The firefighters didn’t know where the fire was burning (though the smoke was obvious) so some of them went into the building at 23rd Street. The idea was to bring hoses in and hit the fire from behind.
What was burning in the 22nd Street building, a subsequent investigation showed, was paint and lacquer that had been stored in the basement by an art dealer. What the firefighters who went into Wonder Drug & Cosmetics, at 6 East 23rd Street, across from Madison Square Park, had no way of knowing was that the store and the 22nd Street building shared a basement, and that an interior basement wall had recently been moved to give the 22nd Street building more underground storage space.
That meant that the drugstore’s thick floor was poorly supported, and as the fire burned below it collapsed, sending 10 firefighters plunging into the basement. Two others were caught by the flames that quickly roared up to the first floor through the huge hole left by the collapse.
12 firefighters were killed that day.
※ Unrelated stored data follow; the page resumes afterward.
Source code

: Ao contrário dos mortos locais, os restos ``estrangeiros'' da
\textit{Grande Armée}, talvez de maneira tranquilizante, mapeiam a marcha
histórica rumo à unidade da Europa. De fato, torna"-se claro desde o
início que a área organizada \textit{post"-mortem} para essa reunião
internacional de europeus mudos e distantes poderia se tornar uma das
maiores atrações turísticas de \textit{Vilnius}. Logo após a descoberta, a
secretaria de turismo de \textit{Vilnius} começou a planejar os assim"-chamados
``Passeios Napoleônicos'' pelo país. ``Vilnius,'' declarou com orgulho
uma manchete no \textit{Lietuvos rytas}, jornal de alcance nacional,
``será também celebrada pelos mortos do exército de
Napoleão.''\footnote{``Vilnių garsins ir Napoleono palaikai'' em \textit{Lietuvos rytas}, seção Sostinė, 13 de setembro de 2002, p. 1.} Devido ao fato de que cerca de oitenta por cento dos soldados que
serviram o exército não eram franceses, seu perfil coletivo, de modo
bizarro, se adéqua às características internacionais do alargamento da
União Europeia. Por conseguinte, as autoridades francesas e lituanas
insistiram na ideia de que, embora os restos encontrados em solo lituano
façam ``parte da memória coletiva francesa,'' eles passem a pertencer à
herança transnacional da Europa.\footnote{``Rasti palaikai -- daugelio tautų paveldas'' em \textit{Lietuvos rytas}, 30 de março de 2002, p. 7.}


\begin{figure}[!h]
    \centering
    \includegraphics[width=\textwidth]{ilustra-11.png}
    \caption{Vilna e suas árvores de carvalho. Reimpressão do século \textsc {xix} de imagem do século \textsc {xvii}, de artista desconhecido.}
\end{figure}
At the time, it was the worst loss of life in the history of the NYFD.
I haven’t had a chance to watch it yet, but there’s a short documentary (produced by the department) about the fire on the NYFD Foundation website.
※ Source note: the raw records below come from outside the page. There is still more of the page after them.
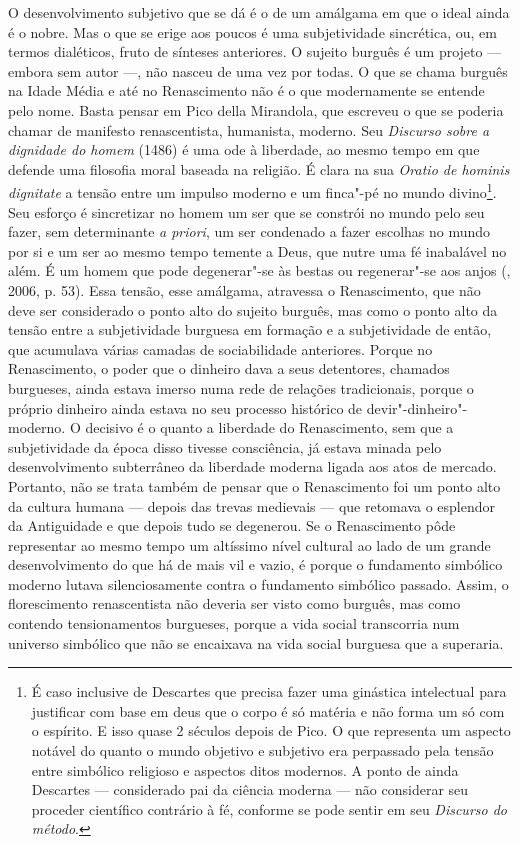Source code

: O desenvolvimento subjetivo que se dá é o de um amálgama em que o ideal
ainda é o nobre. Mas o que se erige aos poucos é uma subjetividade
sincrética, ou, em termos dialéticos, fruto de sínteses anteriores. O
sujeito burguês é um projeto --- embora sem autor ---, não nasceu de uma
vez por todas. O que se chama burguês na Idade Média e até no
Renascimento não é o que modernamente se entende pelo nome. Basta pensar
em Pico della Mirandola, que escreveu o que se poderia chamar de
manifesto renascentista, humanista, moderno. Seu \emph{Discurso sobre a
dignidade do homem} (1486) é uma ode à liberdade, ao mesmo tempo em
que defende uma filosofia moral baseada na religião. É clara na sua
\emph{Oratio de hominis dignitate} a tensão entre um impulso moderno e
um finca"-pé no mundo divino\footnote{É caso inclusive de Descartes que
  precisa fazer uma ginástica intelectual para justificar com base em
  deus que o corpo é só matéria e não forma um só com o espírito. E isso
  quase 2 séculos depois de Pico. O que representa um aspecto notável do
  quanto o mundo objetivo e subjetivo era perpassado pela tensão entre
  simbólico religioso e aspectos ditos modernos. A ponto de ainda
  Descartes --- considerado pai da ciência moderna --- não considerar seu
  proceder científico contrário à fé, conforme se pode sentir em seu
  \emph{Discurso do método}.}. Seu esforço é sincretizar no homem
um ser que se constrói no mundo pelo seu fazer, sem determinante \emph{a
priori}, um ser condenado a fazer escolhas no mundo por si e um ser ao
mesmo tempo temente a Deus, que nutre uma fé inabalável no além. É um
homem que pode degenerar"-se às bestas ou regenerar"-se aos anjos
(, 2006, p. 53). Essa tensão, esse amálgama, atravessa o
Renascimento, que não deve ser considerado o ponto alto do sujeito
burguês, mas como o ponto alto da tensão entre a subjetividade burguesa
em formação e a subjetividade de então, que acumulava várias camadas de
sociabilidade anteriores. Porque no Renascimento, o poder que o dinheiro
dava a seus detentores, chamados burgueses, ainda estava imerso numa
rede de relações tradicionais, porque o próprio dinheiro ainda estava no
seu processo histórico de devir"-dinheiro"-moderno. O decisivo é o quanto
a liberdade do Renascimento, sem que a subjetividade da época disso
tivesse consciência, já estava minada pelo desenvolvimento subterrâneo
da liberdade moderna ligada aos atos de mercado. Portanto, não se trata
também de pensar que o Renascimento foi um ponto alto da cultura humana
--- depois das trevas medievais --- que retomava o esplendor da
Antiguidade e que depois tudo se degenerou. Se o Renascimento pôde
representar ao mesmo tempo um altíssimo nível cultural ao lado de um
grande desenvolvimento do que há de mais vil e vazio, é porque o
fundamento simbólico moderno lutava silenciosamente contra o fundamento
simbólico passado. Assim, o florescimento renascentista não deveria ser
visto como burguês, mas como contendo tensionamentos burgueses, porque a
vida social transcorria num universo simbólico que não se encaixava na
vida social burguesa que a superaria.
From Wikipedia, the names of the dead:
Deputy Chief Thomas A. Reilly, FDNY 3rd Division
Battalion Chief Walter J. Higgins, FDNY 7th Battalion
Lt. John J. Finley, FDNY Ladder Co. 7
Lt. Joseph Priore, FDNY Engine Co. 18
Firefighter John G. Berry, FDNY Ladder Co. 7
Firefighter James V. Galanaugh, FDNY Engine Co. 18
Firefighter Rudolph F. Kaminsky, FDNY Ladder Co. 7
Firefighter Joseph Kelly, FDNY Engine Co. 18
Firefighter Carl Lee, FDNY Ladder Co. 7
Firefighter William F. McCarron, FDNY 3rd Division
Firefighter Daniel L. Rey, FDNY Engine Co. 18
Firefighter Bernard A. Tepper, FDNY Engine Co. 18
(I can’t find an official NYFD memorial page. There’s a unofficial historical site, NYFD.com, that does have a memorial page.)
(Does anyone remember being in elementary school and having to watch fire safety films? You know, how to behave when the fire alarm goes off and your school is burning to the ground? Was that only a thing in the mid-1970s? Or even just in certain parts of the country? It seems to me in the distant mists of memory that we were always watching one fire safety film or another when I was in elementary school.)